Celona, Ataya, Moso catfight over private 5G AP-only products

  • Celona claims a first with its AP-only private 5G networking solution
  • Not so fast, say Ataya and Moso, claiming they were first to market in January 2024
  • Analyst Roy Chua noted that AP-only products bring Wi-Fi-like simplicity to private networks

Meow! There’s a catfight ongoing between several 5G private network solution start-ups over which was the first to deliver an access point (AP)-only, cloud-controlled private 5G platform.

Celona claimed this week to be the first company to deliver such a platform with its AerFlex product. A few days later, Ataya and Moso Networks, two startups in the sector, disputed Celona's claims, saying they were first to market with a joint AP-only solution back in January 2024.

"While AerFlex is indeed a noteworthy architectural evolution for Celona, it is not the first such solution to market," said a statement from Ataya and Moso. "Launched in January 2024, Ataya Chorus is a standalone private 5G access point with integrated 5G SA core, fully cloud‑managed, plug‑and‑play, zero‑touch provisioned and requiring no on‑premises servers or controllers."

Ataya and Moso Networks (then called MosoLabs) partnered in April 2024 to take the Chorus AP global, the statement added.

What is an AP-only private networking solution?

An AP-only private network refers to a network architecture that uses access points to provide secure connections that don’t run on on-premise servers.

In enterprise setups, APs often connect back to a switch and a network controller or to the internet. In an AP-only network environment, the network is just a cluster of APs providing wireless connectivity. It doesn’t necessarily include things like routers to external networks, LTE/5G integration, or complex backbone infrastructure.

An AP-only private network could be used for things like a local-only Wi-Fi in a factory where devices need to talk to each other but not the internet; temporary or pop-up networks where only APs are deployed to connect handheld scanners or point-of-sale terminals to a local server; and testing environments where developers or engineers need wireless access but no outside connectivity. The “AP-only” part is key — it’s basically a flat wireless LAN without routing to outside networks.

Devil's in the private network details

The Ataya Chorus, a private 5G access point with integrated 5G SA core, is “cloud‑managed” and requires “no on‑premises servers or controllers," according to the Ataya/Moso statement, while Celona's AerFlex product uses Celona’s Edge OS, which it said is the only operating system specifically designed for private wireless use.

The Celona AerFlex — like the Ataya/Moso system — offers “local breakout capability” with the private wireless APs, AvidThink Principal Roy Chua noted. “It's possible that the full feature sets aren't entirely comparable but the most important is the local breakout capability and Ataya/Moso has that as well."

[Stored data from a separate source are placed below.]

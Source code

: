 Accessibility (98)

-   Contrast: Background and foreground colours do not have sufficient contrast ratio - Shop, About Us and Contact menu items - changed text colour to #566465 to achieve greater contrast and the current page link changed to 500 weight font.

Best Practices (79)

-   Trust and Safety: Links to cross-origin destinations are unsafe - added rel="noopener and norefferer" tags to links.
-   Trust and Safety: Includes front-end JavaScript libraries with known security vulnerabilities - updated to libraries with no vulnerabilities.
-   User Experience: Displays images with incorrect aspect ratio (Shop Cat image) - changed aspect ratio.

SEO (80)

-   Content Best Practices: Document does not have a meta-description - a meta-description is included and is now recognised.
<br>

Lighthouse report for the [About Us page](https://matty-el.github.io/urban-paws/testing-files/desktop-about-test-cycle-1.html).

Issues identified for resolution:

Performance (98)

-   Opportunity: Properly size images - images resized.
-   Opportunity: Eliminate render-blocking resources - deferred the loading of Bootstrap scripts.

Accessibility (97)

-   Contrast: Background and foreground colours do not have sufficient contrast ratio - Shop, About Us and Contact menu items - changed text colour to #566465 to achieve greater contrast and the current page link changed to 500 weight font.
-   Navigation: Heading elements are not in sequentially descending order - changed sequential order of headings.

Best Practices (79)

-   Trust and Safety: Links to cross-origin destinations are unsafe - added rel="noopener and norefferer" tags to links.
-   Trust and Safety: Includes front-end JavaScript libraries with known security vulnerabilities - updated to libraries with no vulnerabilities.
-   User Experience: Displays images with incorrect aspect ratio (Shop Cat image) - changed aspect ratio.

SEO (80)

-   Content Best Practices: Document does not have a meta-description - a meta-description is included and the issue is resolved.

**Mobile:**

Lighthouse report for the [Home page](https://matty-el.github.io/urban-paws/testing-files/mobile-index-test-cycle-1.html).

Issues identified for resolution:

While it's fair to acknowledge that Ataya/Moso have challenged Celona's claim to fame, the devil will be in the details of the respective implementations, Chua said.

Does 'first' matter?

"We welcome new entrants validating this approach—but let’s be clear: this architecture isn’t new," Moso said in a LinkedIn post this week.

Celona hadn't responded to Fierce's questions about their AerFlex claims by press time.

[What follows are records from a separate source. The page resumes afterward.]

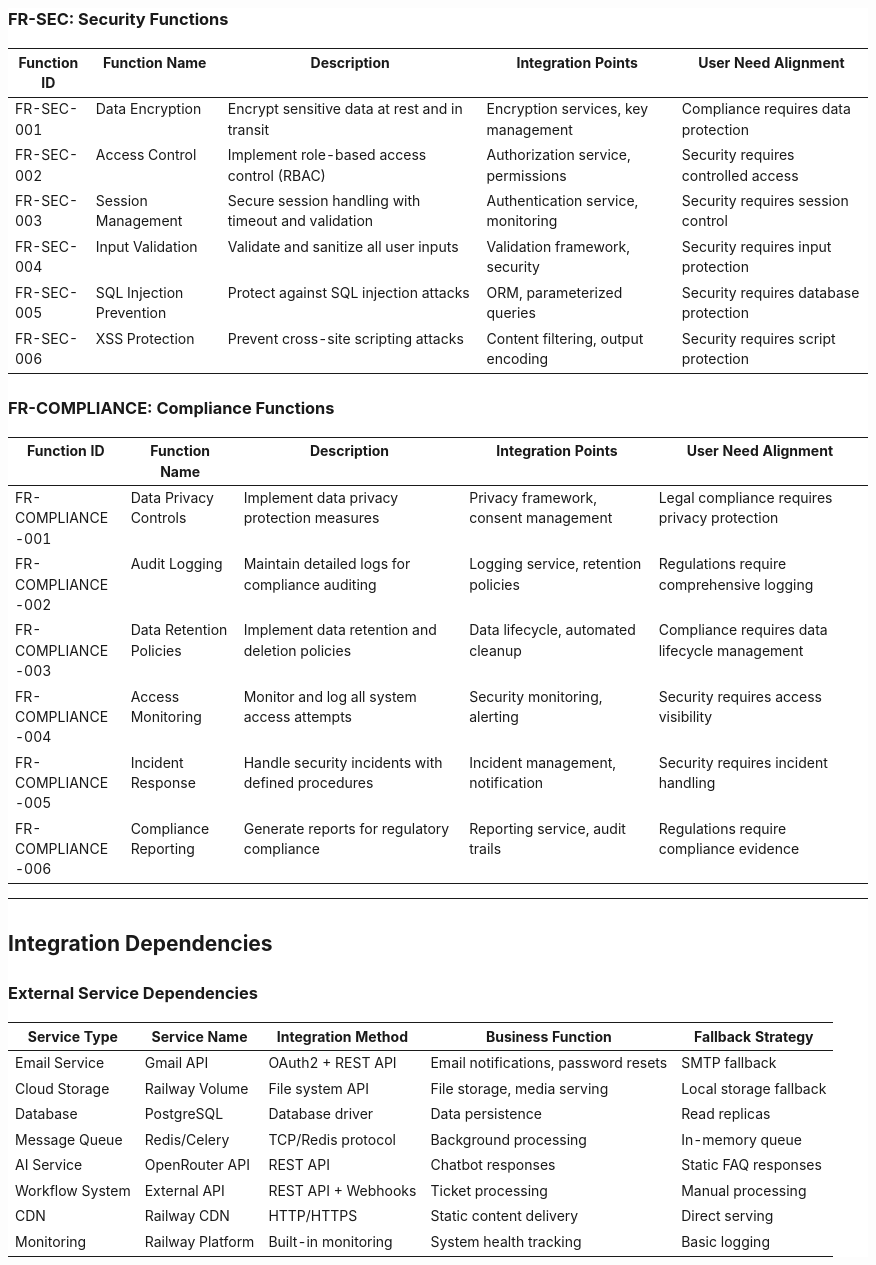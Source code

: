 ### FR-SEC: Security Functions

| Function ID | Function Name | Description | Integration Points | User Need Alignment |
|-------------|---------------|-------------|-------------------|-------------------|
| FR-SEC-001 | Data Encryption | Encrypt sensitive data at rest and in transit | Encryption services, key management | Compliance requires data protection |
| FR-SEC-002 | Access Control | Implement role-based access control (RBAC) | Authorization service, permissions | Security requires controlled access |
| FR-SEC-003 | Session Management | Secure session handling with timeout and validation | Authentication service, monitoring | Security requires session control |
| FR-SEC-004 | Input Validation | Validate and sanitize all user inputs | Validation framework, security | Security requires input protection |
| FR-SEC-005 | SQL Injection Prevention | Protect against SQL injection attacks | ORM, parameterized queries | Security requires database protection |
| FR-SEC-006 | XSS Protection | Prevent cross-site scripting attacks | Content filtering, output encoding | Security requires script protection |

### FR-COMPLIANCE: Compliance Functions

| Function ID | Function Name | Description | Integration Points | User Need Alignment |
|-------------|---------------|-------------|-------------------|-------------------|
| FR-COMPLIANCE-001 | Data Privacy Controls | Implement data privacy protection measures | Privacy framework, consent management | Legal compliance requires privacy protection |
| FR-COMPLIANCE-002 | Audit Logging | Maintain detailed logs for compliance auditing | Logging service, retention policies | Regulations require comprehensive logging |
| FR-COMPLIANCE-003 | Data Retention Policies | Implement data retention and deletion policies | Data lifecycle, automated cleanup | Compliance requires data lifecycle management |
| FR-COMPLIANCE-004 | Access Monitoring | Monitor and log all system access attempts | Security monitoring, alerting | Security requires access visibility |
| FR-COMPLIANCE-005 | Incident Response | Handle security incidents with defined procedures | Incident management, notification | Security requires incident handling |
| FR-COMPLIANCE-006 | Compliance Reporting | Generate reports for regulatory compliance | Reporting service, audit trails | Regulations require compliance evidence |

---

## Integration Dependencies

### External Service Dependencies

| Service Type | Service Name | Integration Method | Business Function | Fallback Strategy |
|--------------|--------------|-------------------|------------------|------------------|
| Email Service | Gmail API | OAuth2 + REST API | Email notifications, password resets | SMTP fallback |
| Cloud Storage | Railway Volume | File system API | File storage, media serving | Local storage fallback |
| Database | PostgreSQL | Database driver | Data persistence | Read replicas |
| Message Queue | Redis/Celery | TCP/Redis protocol | Background processing | In-memory queue |
| AI Service | OpenRouter API | REST API | Chatbot responses | Static FAQ responses |
| Workflow System | External API | REST API + Webhooks | Ticket processing | Manual processing |
| CDN | Railway CDN | HTTP/HTTPS | Static content delivery | Direct serving |
| Monitoring | Railway Platform | Built-in monitoring | System health tracking | Basic logging |
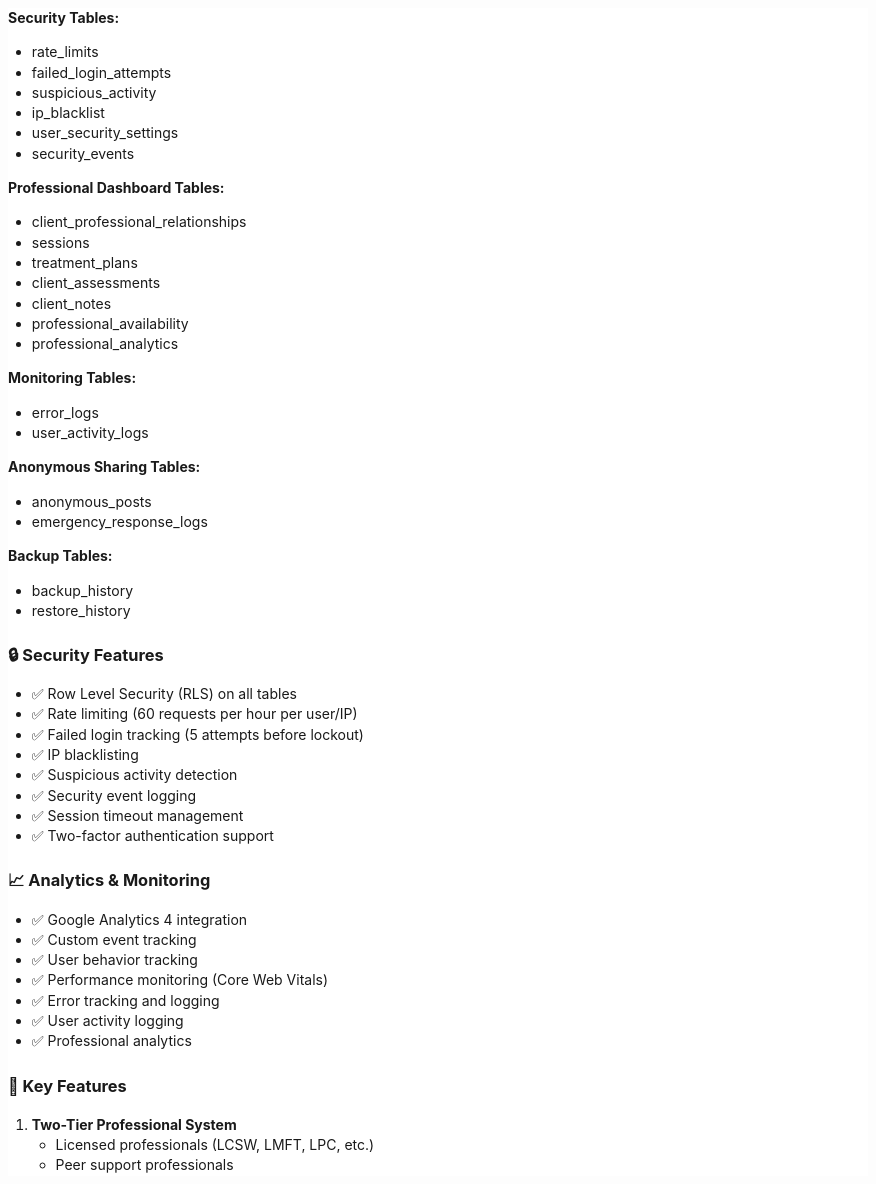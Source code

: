 **Security Tables:**
- rate_limits
- failed_login_attempts
- suspicious_activity
- ip_blacklist
- user_security_settings
- security_events

**Professional Dashboard Tables:**
- client_professional_relationships
- sessions
- treatment_plans
- client_assessments
- client_notes
- professional_availability
- professional_analytics

**Monitoring Tables:**
- error_logs
- user_activity_logs

**Anonymous Sharing Tables:**
- anonymous_posts
- emergency_response_logs

**Backup Tables:**
- backup_history
- restore_history

### 🔒 Security Features

- ✅ Row Level Security (RLS) on all tables
- ✅ Rate limiting (60 requests per hour per user/IP)
- ✅ Failed login tracking (5 attempts before lockout)
- ✅ IP blacklisting
- ✅ Suspicious activity detection
- ✅ Security event logging
- ✅ Session timeout management
- ✅ Two-factor authentication support

### 📈 Analytics & Monitoring

- ✅ Google Analytics 4 integration
- ✅ Custom event tracking
- ✅ User behavior tracking
- ✅ Performance monitoring (Core Web Vitals)
- ✅ Error tracking and logging
- ✅ User activity logging
- ✅ Professional analytics

### 🎯 Key Features

1. **Two-Tier Professional System**
   - Licensed professionals (LCSW, LMFT, LPC, etc.)
   - Peer support professionals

Regardless of which company was first, enterprises will benefit from having a choice of deployment topologies and the local breakout model will mean that private networks will be more Wi-Fi-like and enterprise-friendly.

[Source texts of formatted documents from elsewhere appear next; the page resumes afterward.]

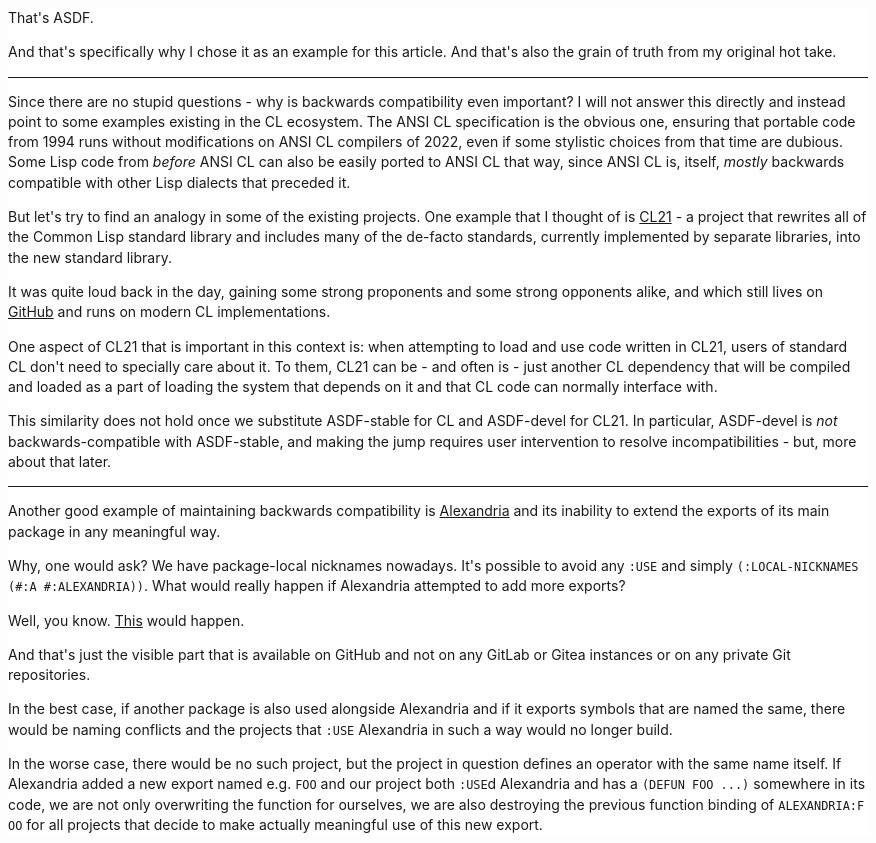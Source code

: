 That's ASDF.

And that's specifically why I chose it as an example for this article. And that's also the grain of truth from my original hot take.

----------------------

Since there are no stupid questions - why is backwards compatibility even important? I will not answer this directly and instead point to some examples existing in the CL ecosystem. The ANSI CL specification is the obvious one, ensuring that portable code from 1994 runs without modifications on ANSI CL compilers of 2022, even if some stylistic choices from that time are dubious. Some Lisp code from *before* ANSI CL can also be easily ported to ANSI CL that way, since ANSI CL is, itself, *mostly* backwards compatible with other Lisp dialects that preceded it.

But let's try to find an analogy in some of the existing projects. One example that I thought of is [CL21](https://github.com/cl21/cl21) - a project that rewrites all of the Common Lisp standard library and includes many of the de-facto standards, currently implemented by separate libraries, into the new standard library.

It was quite loud back in the day, gaining some strong proponents and some strong opponents alike, and which still lives on [GitHub](https://github.com/djr7C4/cl21) and runs on modern CL implementations.

One aspect of CL21 that is important in this context is: when attempting to load and use code written in CL21, users of standard CL don't need to specially care about it. To them, CL21 can be - and often is - just another CL dependency that will be compiled and loaded as a part of loading the system that depends on it and that CL code can normally interface with.

This similarity does not hold once we substitute ASDF-stable for CL and ASDF-devel for CL21. In particular, ASDF-devel is *not* backwards-compatible with ASDF-stable, and making the jump requires user intervention to resolve incompatibilities - but, more about that later.

----------------

Another good example of maintaining backwards compatibility is [Alexandria](https://gitlab.common-lisp.net/alexandria/alexandria/) and its inability to extend the exports of its main package in any meaningful way.

Why, one would ask? We have package-local nicknames nowadays. It's possible to avoid any `:USE` and simply `(:LOCAL-NICKNAMES (#:A #:ALEXANDRIA))`. What would really happen if Alexandria attempted to add more exports?

Well, you know. [This](https://github.com/search?l=Common+Lisp&q=%22%3Ause+%3Aalexandria%22&type=Code) would happen.

And that's just the visible part that is available on GitHub and not on any GitLab or Gitea instances or on any private Git repositories.

In the best case, if another package is also used alongside Alexandria and if it exports symbols that are named the same, there would be naming conflicts and the projects that `:USE` Alexandria in such a way would no longer build.

In the worse case, there would be no such project, but the project in question defines an operator with the same name itself. If Alexandria added a new export named e.g. `FOO` and our project both `:USE`d Alexandria and has a `(DEFUN FOO ...)` somewhere in its code, we are not only overwriting the function for ourselves, we are also destroying the previous function binding of `ALEXANDRIA:FOO` for all projects that decide to make actually meaningful use of this new export.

Asad Khan, 5G research director at SNS Telecom & IT believes that the Wi-Fi technology could be applicable to all types of industries from agriculture to warehousing. “We feel its adoption will more likely be driven by the type of physical locations and the preferred operational/cost model. The technology's value is most apparent in smaller or space-constrained facilities and in end user organizations – primarily SMEs, but also larger enterprises."